No Hitch in her swing
Kim Hitchcock extended her family’s legacy of great play at PV

By KARL PEARSON
Staff Writer

What’s in a name? In Ashtabula County, nearly every community has a family name that seems to be synonymous with athletics.

Andover is no exception. In a community that seems to breath, eat and sleep basketball, there is the Hitchcock family. Bob Hitchcock is still revered for his impact on the boys basketball program at Pymatuning Valley High School as a player and coach. For his efforts, he was one of the inaugural members of the Ashtabula County Basketball Foundation Hall of Fame.
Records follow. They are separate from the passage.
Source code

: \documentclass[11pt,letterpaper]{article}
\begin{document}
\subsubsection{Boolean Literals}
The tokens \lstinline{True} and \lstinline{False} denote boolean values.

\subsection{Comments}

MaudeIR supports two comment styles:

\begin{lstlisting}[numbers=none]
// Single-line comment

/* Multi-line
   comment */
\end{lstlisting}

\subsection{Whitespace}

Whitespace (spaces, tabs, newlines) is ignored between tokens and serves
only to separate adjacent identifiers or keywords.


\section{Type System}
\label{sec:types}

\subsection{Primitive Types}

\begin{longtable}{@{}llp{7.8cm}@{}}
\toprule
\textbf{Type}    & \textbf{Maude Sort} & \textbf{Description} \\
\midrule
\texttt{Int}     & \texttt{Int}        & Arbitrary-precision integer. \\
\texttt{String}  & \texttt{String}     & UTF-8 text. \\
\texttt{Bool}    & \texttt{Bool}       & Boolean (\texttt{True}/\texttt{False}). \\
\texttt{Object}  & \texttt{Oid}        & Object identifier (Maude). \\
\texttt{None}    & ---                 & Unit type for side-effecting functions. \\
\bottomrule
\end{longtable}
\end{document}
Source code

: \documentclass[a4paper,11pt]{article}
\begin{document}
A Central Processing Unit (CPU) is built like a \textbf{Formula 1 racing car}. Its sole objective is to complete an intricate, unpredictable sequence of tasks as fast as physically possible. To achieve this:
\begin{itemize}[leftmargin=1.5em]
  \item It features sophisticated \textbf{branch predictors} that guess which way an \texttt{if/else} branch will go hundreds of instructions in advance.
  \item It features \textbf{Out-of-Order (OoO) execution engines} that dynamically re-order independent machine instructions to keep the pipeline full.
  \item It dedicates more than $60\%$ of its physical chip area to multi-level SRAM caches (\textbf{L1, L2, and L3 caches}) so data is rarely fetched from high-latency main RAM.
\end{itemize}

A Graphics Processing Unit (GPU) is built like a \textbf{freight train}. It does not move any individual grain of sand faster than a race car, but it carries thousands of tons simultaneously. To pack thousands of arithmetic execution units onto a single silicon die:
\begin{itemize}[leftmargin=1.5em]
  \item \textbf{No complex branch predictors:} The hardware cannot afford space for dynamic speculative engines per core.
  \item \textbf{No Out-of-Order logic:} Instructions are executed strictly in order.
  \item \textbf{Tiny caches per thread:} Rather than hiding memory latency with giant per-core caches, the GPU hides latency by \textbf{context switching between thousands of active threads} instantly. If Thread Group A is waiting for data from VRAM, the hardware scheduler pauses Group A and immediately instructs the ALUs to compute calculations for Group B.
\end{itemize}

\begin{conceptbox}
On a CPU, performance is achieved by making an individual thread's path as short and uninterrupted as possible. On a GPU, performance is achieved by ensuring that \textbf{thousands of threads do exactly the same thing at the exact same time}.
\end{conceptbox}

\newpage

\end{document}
Several of Hitchcock’s siblings and his children have left significant imprints on Laker programs as his contemporaries or since. Now, his youngest child, Kim, will be inducted into the ACBF Hall of Fame on April 10, making the Hitchcocks the second family from the county to have at least two members in that body.

Kim Hitchcock has her own impressive legacy. As a significant part of the PV girls teams of ACBF Hall of Famer Beth Helfer from the 1988-89 through 1990-91 seasons, her Lakers are the teams upon whose shoulders the PV girls teams of more recent times have stood. Over those three seasons at the varsity level, the Lakers of her era compiled a 51-15 record.
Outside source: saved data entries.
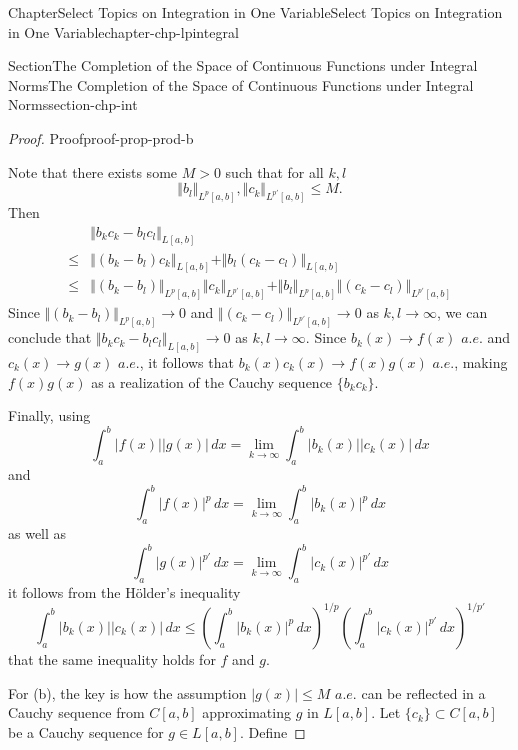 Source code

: \documentclass[oneside,10pt,]{book}
\numberwithin{equation}{section}
\newcommand{\amp}{&}
\begin{document}
\begin{chapterptx}{Chapter}{Select Topics on Integration in One Variable}{}{Select Topics on Integration in One Variable}{}{}{chapter-chp-lpintegral}
\begin{sectionptx}{Section}{The Completion of the Space of Continuous Functions under Integral Norms}{}{The Completion of the Space of Continuous Functions under Integral Norms}{}{}{section-chp-int}
\begin{proof}{Proof}{}{proof-prop-prod-b}
\par
Note that there exists some \(M > 0\) such that for all \(k, l\)%
\begin{equation*}
\Vert b_{l} \Vert_{L^{p}[a,b]}, \Vert c_{k}\Vert_{L^{p'}[a,b]}\le M.
\end{equation*}
Then%
\begin{align*}
\amp \Vert b_{k}c_{k}-b_{l}c_{l}\Vert_{L[a,b]} \\
\le \amp \Vert \left(b_{k}-b_{l}\right)c_{k}\Vert_{L[a,b]} +
\Vert b_{l}\left( c_{k}-c_{l} \right)\Vert_{L[a,b]}\\
\le \amp \Vert \left(b_{k}-b_{l}\right)\Vert_{L^{p}[a,b]} \Vert c_{k}\Vert_{L^{p'}[a,b]}
+ \Vert b_{l} \Vert_{L^{p}[a,b]} \Vert \left( c_{k}-c_{l} \right)\Vert_{L^{p'}[a,b]}
\end{align*}
Since \(\Vert \left(b_{k}-b_{l}\right)\Vert_{L^{p}[a,b]} \to 0\) and \(\Vert \left( c_{k}-c_{l} \right)\Vert_{L^{p'}[a,b]}\to 0\) as \(k, l\to \infty\), we can conclude that \(\Vert b_{k}c_{k}-b_{l}c_{l}\Vert_{L[a,b]} \to 0\) as \(k, l\to \infty\).  Since \(b_{k}(x)\to f(x)\) \(a.e.\) and \(c_{k}(x)\to g(x)\) \(a.e.\), it follows that \(b_{k}(x)c_{k}(x)\to f(x)g(x)\) \(a.e.\), making \(f(x)g(x)\) as a realization of the Cauchy sequence \(\{b_{k}c_{k}\}\).%
\par
Finally, using%
\begin{equation*}
\int_{a}^{b} |f(x)||g(x)|\, dx = \lim_{k\to \infty} \int_{a}^{b} |b_{k}(x)||c_{k}(x)|\, dx
\end{equation*}
and%
\begin{equation*}
\int_{a}^{b} |f(x)|^{p}\, dx= \lim_{k\to \infty} \int_{a}^{b} |b_{k}(x)|^{p}\, dx
\end{equation*}
as well as%
\begin{equation*}
\int_{a}^{b} |g(x)|^{p'}\, dx= \lim_{k\to \infty} \int_{a}^{b} |c_{k}(x)|^{p'}\, dx
\end{equation*}
it follows from the Hölder's inequality%
\begin{equation*}
\int_{a}^{b} |b_{k}(x)||c_{k}(x)|\, dx
\le \left(\int_{a}^{b} |b_{k}(x)|^{p}\, dx\right)^{1/p}
\left(\int_{a}^{b} |c_{k}(x)|^{p'}\, dx\right)^{1/p'}
\end{equation*}
that the same inequality holds for \(f\) and \(g\).%
\par
For (b), the key is how the assumption \(|g(x)|\le M\) \(a.e.\) can be reflected in a Cauchy sequence from \(C[a, b]\) approximating \(g\) in \(L[a, b]\). Let \(\{c_{k}\}\subset C[a, b]\) be a Cauchy sequence for \(g\in L[a, b]\). Define%

\end{proof}
\end{sectionptx}
\end{chapterptx}
\end{document}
Included in that was a 21-2 record in her senior year that saw the Lakers ranked briefly at No. 1 among Division III teams in Ohio and finished at No. 3. They are still the only PV girls team to advance as far as the Division III district championship game.

What’s more, they performed in an era when they had to share the stage during a period of tremendous prosperity at Jefferson and when other fine teams were fielded at Harbor and Conneaut. Still other respectable squads were on the scene. They also won two straight championships in an East Suburban Conference that featured fine programs at Berkshire, Cardinal, Ledgemont and Newbury.


KIM HITCHCOCK shows off the shooting form that made her one of the best players in Pymatuning Valley history. The former Laker great will join her father, Bob, when she is inducted into the Ashtabula County Basketball Foundation Hall of Fame on April 10.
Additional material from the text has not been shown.